Six months after discharge, the abduction limitation and diplopia were completely restored. Anisocoria, blepharoptosis, and hemifacial anhidrosis resolved. The only remaining symptom was a mild paresthesia of the right arm.
When Horner's syndrome is associated with ipsilateral sixth nerve palsy, the condition strongly implies a posterior cavernous sinus lesion [6,7]. However, the present case developed a contralateral abducens nerve palsy associated with Horner's syndrome, which has not been previously reported. Unlike the ipsilateral condition, it is not easy to explain the coexistence of Horner's syndrome and a contralateral abducens nerve palsy with a single localized lesion because the pathways of the oculosympathetic nerve and the contralateral abducens nerve are distant from each other. The present case had additional multiple neuronal involvements including the sensory and motor systems, as well as meninges. Furthermore, the sensory symptoms presented in multiple dermatomes of both the upper and lower extremities. Thus, it is difficult to confine the lesion.
Among diseases causing multiple neurological disorders, we reached the diagnosis of zoster meningitis. The clinical manifestations of herpes zoster such as painful eruptions, paresthesia, and arm weakness were helpful clues. Diagnosis was based on CSF pleocytosis and the presence of IgG VZV antibodies in CSF [9]. Brain MRI findings were normal, but consistent with previous reports [10]. The therapeutic effects of antiviral medication also supported the diagnosis.
When a patient presents with ophthalmoplegia, facial paralysis, and motor dysfunction, peripheral neuromuscular diseases such as Guillain-Barre syndrome, particularly Miller Fisher syndrome, should be ruled out [11]. The diagnosis of Miller Fisher syndrome was excluded for five reasons. Firstly, paresis of extraocular muscles in Miller Fisher syndrome is typically bilateral and accompanied by ataxia and areflexia. However, our patient did not demonstrate areflexia or ataxia, and only the abduction was limited unilaterally. Secondly, she developed right arm weakness accompanied by vesicular skin eruptions which also favors zoster meningitis rather than Miller Fisher syndrome. Thirdly, ataxia in Miller Fisher syndrome consists of a lack of voluntary coordination of muscle movements, but the arm weakness in our patient was muscular paralysis. Fourthly, combined anhidrosis also implies sympathetic dysfunction of Horner's syndrome. Lastly, CSF study revealed pleocytosis commonly seen in viral meningitis, not albuminocytological dissociation in Miller Fisher syndrome. Therefore, Horner's syndrome fits this case better than Miller Fisher syndrome.
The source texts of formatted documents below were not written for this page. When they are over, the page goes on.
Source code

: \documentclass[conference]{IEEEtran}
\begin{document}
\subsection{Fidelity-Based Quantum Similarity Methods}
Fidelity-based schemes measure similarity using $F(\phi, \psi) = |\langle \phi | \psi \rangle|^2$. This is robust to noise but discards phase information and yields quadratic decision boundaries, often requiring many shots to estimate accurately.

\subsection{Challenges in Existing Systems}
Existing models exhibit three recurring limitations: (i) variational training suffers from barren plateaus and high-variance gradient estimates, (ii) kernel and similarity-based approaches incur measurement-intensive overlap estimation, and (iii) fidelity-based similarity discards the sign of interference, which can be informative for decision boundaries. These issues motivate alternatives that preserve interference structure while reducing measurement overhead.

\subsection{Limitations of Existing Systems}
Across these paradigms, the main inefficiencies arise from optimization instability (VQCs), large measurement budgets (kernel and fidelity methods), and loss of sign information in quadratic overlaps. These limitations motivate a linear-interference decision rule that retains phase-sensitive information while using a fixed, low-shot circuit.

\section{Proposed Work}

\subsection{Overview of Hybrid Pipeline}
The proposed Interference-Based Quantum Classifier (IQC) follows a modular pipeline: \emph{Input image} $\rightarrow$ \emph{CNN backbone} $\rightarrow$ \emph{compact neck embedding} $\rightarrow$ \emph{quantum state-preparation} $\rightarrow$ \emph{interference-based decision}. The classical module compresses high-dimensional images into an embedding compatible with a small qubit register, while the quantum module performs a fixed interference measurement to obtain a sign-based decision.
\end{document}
The presence of the zoster meningitis explains the mechanism of multiple neuronal involvements. In zoster meningoencephalitis, VZV can reach various areas of the central nervous system through meninges and causes diffuse neuronal damage [12]. VZV may lead to clinical manifestations such as headache, malaise, pyrexia, nerve palsies, paresthesia, hemiplegia, and even Horner's syndrome [13]. Generally accepted pathogenesis of VZV includes a direct cytopathic effect on neural tissue, an allergic reaction of the nerve to the virus, and an occlusive vasculitis induced by the virus [13].
In conclusion, we suggest that viral infection should be considered with a high priority in the diagnosis of multiple neuronal dysfunctions. In particular, if neurological signs or symptoms manifest in both eyes, systemic as well as central nervous lesions should be ruled out. The common pathogen might be herpes simplex virus or VZV. The clinical findings of the present case may be helpful in diagnosing patients who present with several neuronal involvements.